In the late 60's Thurmond surprised Essie Mae by calling to say he was coming to Los Angeles and wanted to see her children. She was thrilled, but first had to break the news that their white grandfather- the staunch Republican "King of the South"--wanted to meet them.
Her children were understandably shocked and couldn't believe he once loved her mother. But as surprised as they were, they agreed to attend the church were he was speaking. Essie Mae recollected, "It wasn't some emotional family reunion. There were too many people around for that, and besides, he preferred things this way, just as if he were out on the stump, charming for votes...He introduced us to his local handlers as 'some dear old family friends.''' [p.197] Eventually, her children accepted him and were recipients of his generosity.
As Senator Thurmond aged he became more generous to Essie Mae and helped many blacks get into political office, including one of her old boyfriends, Matthew Perry. When Essie Mae completed her MA degree he presented her with a string of genuine pearls and a diamond-encrusted pearl pendant. But despite his pride and affection, a public acknowledgment of their relationship was not forthcoming.
In reflection about him Essie Mae wrote:
"He was his father's son, following every rule to the letter, by the book. The one time in his life that he broke the rules was with my mother, his one and only walk on the wild side. I was Exhibit A, proof that Strom Thurmond had soul. But by the same token of his eternal caution and propriety, I was proof he dare not present. That's why, at the end of his life, he never stepped forward to celebrate our relationship. He must have been thinking of his legacy, his posterity. The southern gentleman in him that prevented him from forsaking me also prevented him from embracing me--and all the glory that embrace might have brought him. He would always be a conservative, in war and in love." [p.204]
After his death at 100, Essie Mae's children urged her to make her secret public and to confront the fact that she had been left out his will. Essie Mae hesitated, her loyalty to him and desire not to become a public figure were very strong. Finally in 2003, her daughter contacted a lawyer, Frank Wheaton, who was willing to take on the case.
"Leaving me out of his will, just like leaving me out of his life, had been a massive injustice, Frank asserted....It took me a week to decide, but I didn't want to end my life carrying this secret to my grave. I wasn't a black Joan of Arc as Frank was trying to inspire me to be, but maybe I could help someone by telling my tale. 'The truth shall set you free,' and I wanted to die a free person." [p.215]
Rather than the closure she had expected, after a well-attended press conference in the state capitol of Columbia, S.C. Essie Mae felt as if this was the grand opening of the rest of her life. She appeared on television, developed friendships with Thurmond relatives, obtained an honorary doctorate from South Carolina State, spoke frequently at public events, and strove to become a member of the NSDAR (National Society of the Daughters of the American Revolution) and the UDC (United Daughters of the Confederacy).

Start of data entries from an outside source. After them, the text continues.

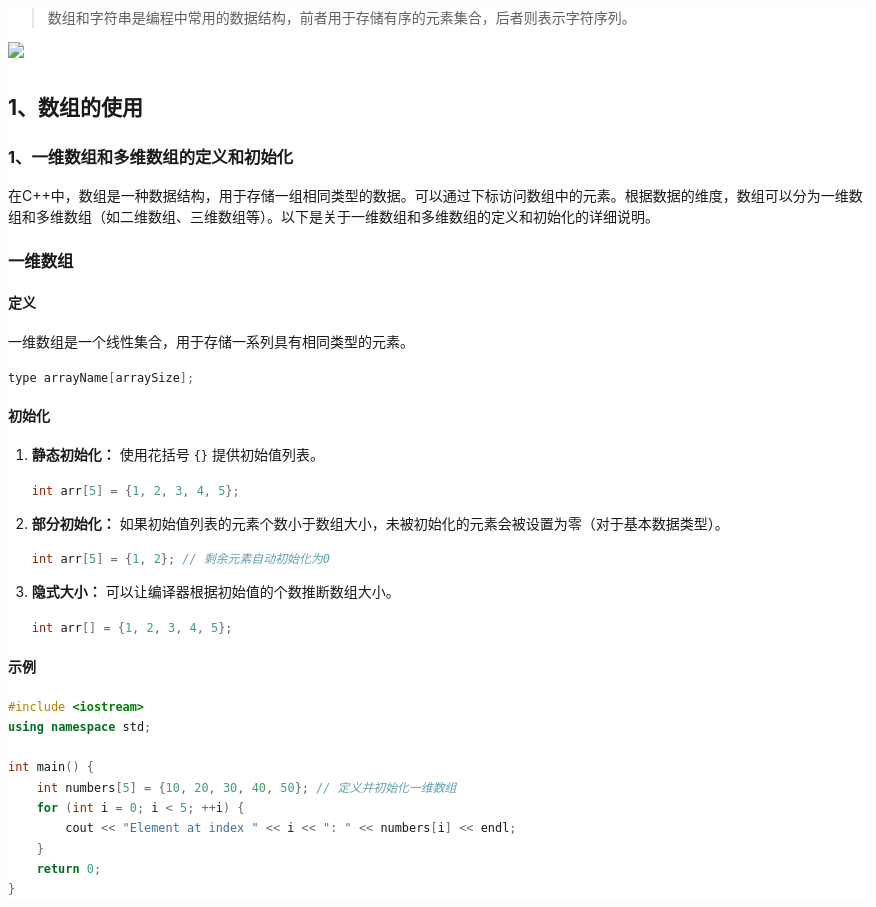 > 数组和字符串是编程中常用的数据结构，前者用于存储有序的元素集合，后者则表示字符序列。

<iframe frameborder="no" border="0" marginwidth="0" marginheight="0" width=880 height=86 src="//music.163.com/outchain/player?type=2&id=1377574592&auto=1&height=66"></iframe>

![](https://photohosting.oss-cn-hangzhou.aliyuncs.com/notionCover/edc7fcb0880411ebb6edd017c2d2eca2.png)

   ## 1、数组的使用

### 1、一维数组和多维数组的定义和初始化

在C++中，数组是一种数据结构，用于存储一组相同类型的数据。可以通过下标访问数组中的元素。根据数据的维度，数组可以分为一维数组和多维数组（如二维数组、三维数组等）。以下是关于一维数组和多维数组的定义和初始化的详细说明。

### 一维数组

#### 定义
一维数组是一个线性集合，用于存储一系列具有相同类型的元素。

```cpp
type arrayName[arraySize];
```

#### 初始化

1. **静态初始化：**
   使用花括号 `{}` 提供初始值列表。

   ```cpp
   int arr[5] = {1, 2, 3, 4, 5};
   ```

2. **部分初始化：**
   如果初始值列表的元素个数小于数组大小，未被初始化的元素会被设置为零（对于基本数据类型）。

   ```cpp
   int arr[5] = {1, 2}; // 剩余元素自动初始化为0
   ```

3. **隐式大小：**
   可以让编译器根据初始值的个数推断数组大小。

   ```cpp
   int arr[] = {1, 2, 3, 4, 5};
   ```

#### 示例
```cpp
#include <iostream>
using namespace std;

int main() {
    int numbers[5] = {10, 20, 30, 40, 50}; // 定义并初始化一维数组
    for (int i = 0; i < 5; ++i) {
        cout << "Element at index " << i << ": " << numbers[i] << endl;
    }
    return 0;
}
```
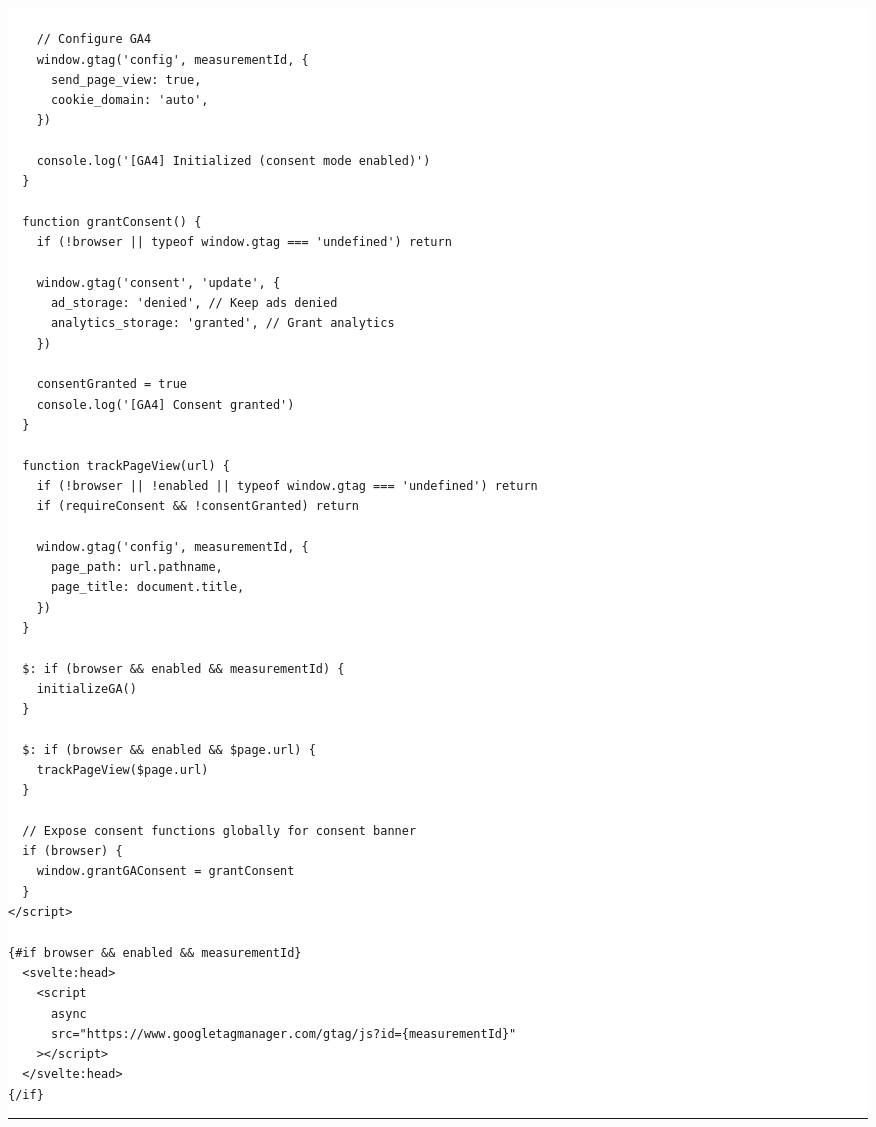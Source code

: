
 ```svelte

    // Configure GA4
    window.gtag('config', measurementId, {
      send_page_view: true,
      cookie_domain: 'auto',
    })

    console.log('[GA4] Initialized (consent mode enabled)')
  }

  function grantConsent() {
    if (!browser || typeof window.gtag === 'undefined') return

    window.gtag('consent', 'update', {
      ad_storage: 'denied', // Keep ads denied
      analytics_storage: 'granted', // Grant analytics
    })

    consentGranted = true
    console.log('[GA4] Consent granted')
  }

  function trackPageView(url) {
    if (!browser || !enabled || typeof window.gtag === 'undefined') return
    if (requireConsent && !consentGranted) return

    window.gtag('config', measurementId, {
      page_path: url.pathname,
      page_title: document.title,
    })
  }

  $: if (browser && enabled && measurementId) {
    initializeGA()
  }

  $: if (browser && enabled && $page.url) {
    trackPageView($page.url)
  }

  // Expose consent functions globally for consent banner
  if (browser) {
    window.grantGAConsent = grantConsent
  }
</script>

{#if browser && enabled && measurementId}
  <svelte:head>
    <script
      async
      src="https://www.googletagmanager.com/gtag/js?id={measurementId}"
    ></script>
  </svelte:head>
{/if}
```

---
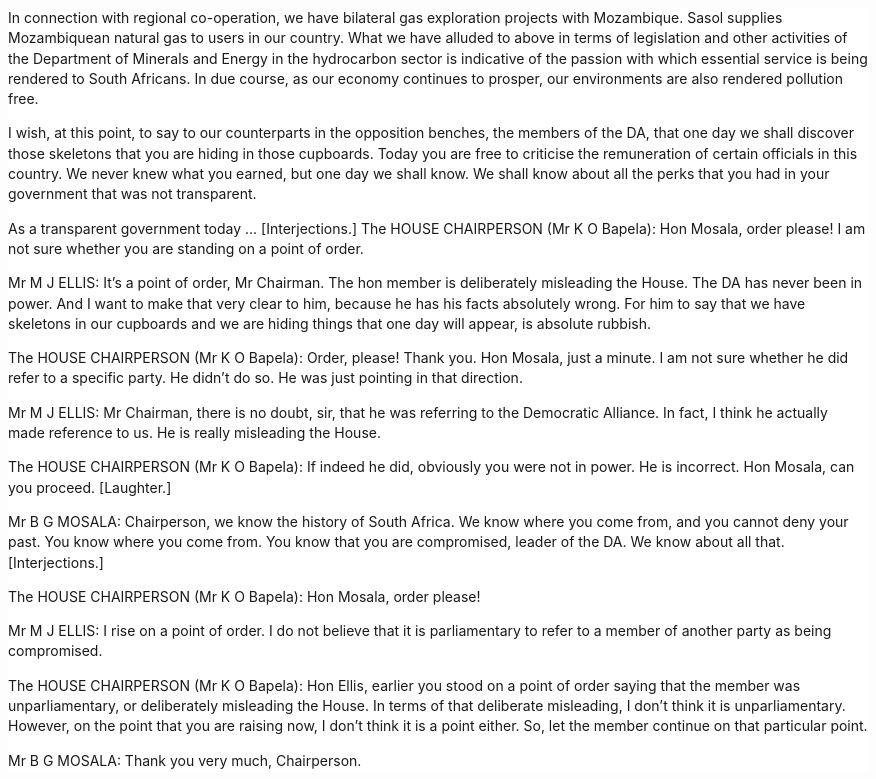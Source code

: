 In connection with regional co-operation, we have bilateral gas exploration
projects with Mozambique. Sasol supplies Mozambiquean natural gas to users
in our country.
What we have alluded to above in terms of legislation and other activities
of the Department of Minerals and Energy in the hydrocarbon sector is
indicative of the passion with which essential service is being rendered to
South Africans. In due course, as our economy continues to prosper, our
environments are also rendered pollution free.

I wish, at this point, to say to our counterparts in the opposition
benches, the members of the DA, that one day we shall discover those
skeletons that you are hiding in those cupboards. Today you are free to
criticise the remuneration of certain officials in this country. We never
knew what you earned, but one day we shall know. We shall know about all
the perks that you had in your government that was not transparent.

As a transparent government today ... [Interjections.]
The HOUSE CHAIRPERSON (Mr K O Bapela): Hon Mosala, order please! I am not
sure whether you are standing on a point of order.

Mr M J ELLIS: It’s a point of order, Mr Chairman. The hon member is
deliberately misleading the House. The DA has never been in power. And I
want to make that very clear to him, because he has his facts absolutely
wrong. For him to say that we have skeletons in our cupboards and we are
hiding things that one day will appear, is absolute rubbish.

The HOUSE CHAIRPERSON (Mr K O Bapela): Order, please! Thank you. Hon
Mosala, just a minute. I am not sure whether he did refer to a specific
party. He didn’t do so. He was just pointing in that direction.

Mr M J ELLIS: Mr Chairman, there is no doubt, sir, that he was referring to
the Democratic Alliance. In fact, I think he actually made reference to us.
He is really misleading the House.

The HOUSE CHAIRPERSON (Mr K O Bapela): If indeed he did, obviously you were
not in power. He is incorrect. Hon Mosala, can you proceed. [Laughter.]

Mr B G MOSALA: Chairperson, we know the history of South Africa. We know
where you come from, and you cannot deny your past. You know where you come
from. You know that you are compromised, leader of the DA. We know about
all that. [Interjections.]

The HOUSE CHAIRPERSON (Mr K O Bapela): Hon Mosala, order please!

Mr M J ELLIS: I rise on a point of order. I do not believe that it is
parliamentary to refer to a member of another party as being compromised.

The HOUSE CHAIRPERSON (Mr K O Bapela): Hon Ellis, earlier you stood on a
point of order saying that the member was unparliamentary, or deliberately
misleading the House. In terms of that deliberate misleading, I don’t think
it is unparliamentary. However, on the point that you are raising now, I
don’t think it is a point either. So, let the member continue on that
particular point.

Mr B G MOSALA: Thank you very much, Chairperson.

Defending these decisions she concluded her book by writing:
"I am every bit as white as I am black, and it is my full intention to drink the nectar of both goblets. History is complex, and mine is as complex as it gets. That's why I want to join these organizations, to explore and to to comprehend all the fascinating complexities, tragic as well as joyous of my life, and of my country. In my past lives, as defined by my genealogy, I was a slave and I was a master; I was black and I was white; I was a Roosevelt progressive and I was a Dixiecrat; I was for Kennedy and I was for Nixon; I was the glorious president of of the South and I was a lowly maid in Edgefield. Above all, I transcended all these internal contradictions to become a real person, my own person, a simple person who loves America as the wonderful place that has allowed me to discover, and to be, exactly who I am." [p.223]
***********I finished reading Dear Senator about fifty miles from where Essie Mae lived outside of Los Angeles. I hurriedly googled her name, thinking that perhaps there was a chance I could visit her. Unfortunately, I discovered that she had moved back to South Carolina in 2008 and died just this past February.
I was left with a sense of loss, but her rich memoir is a legacy to myself and future generations. We all can be reminded of the power of family relationships that cross boundaries; love and loyalty; and the "truth that can set us free." (John 8:32)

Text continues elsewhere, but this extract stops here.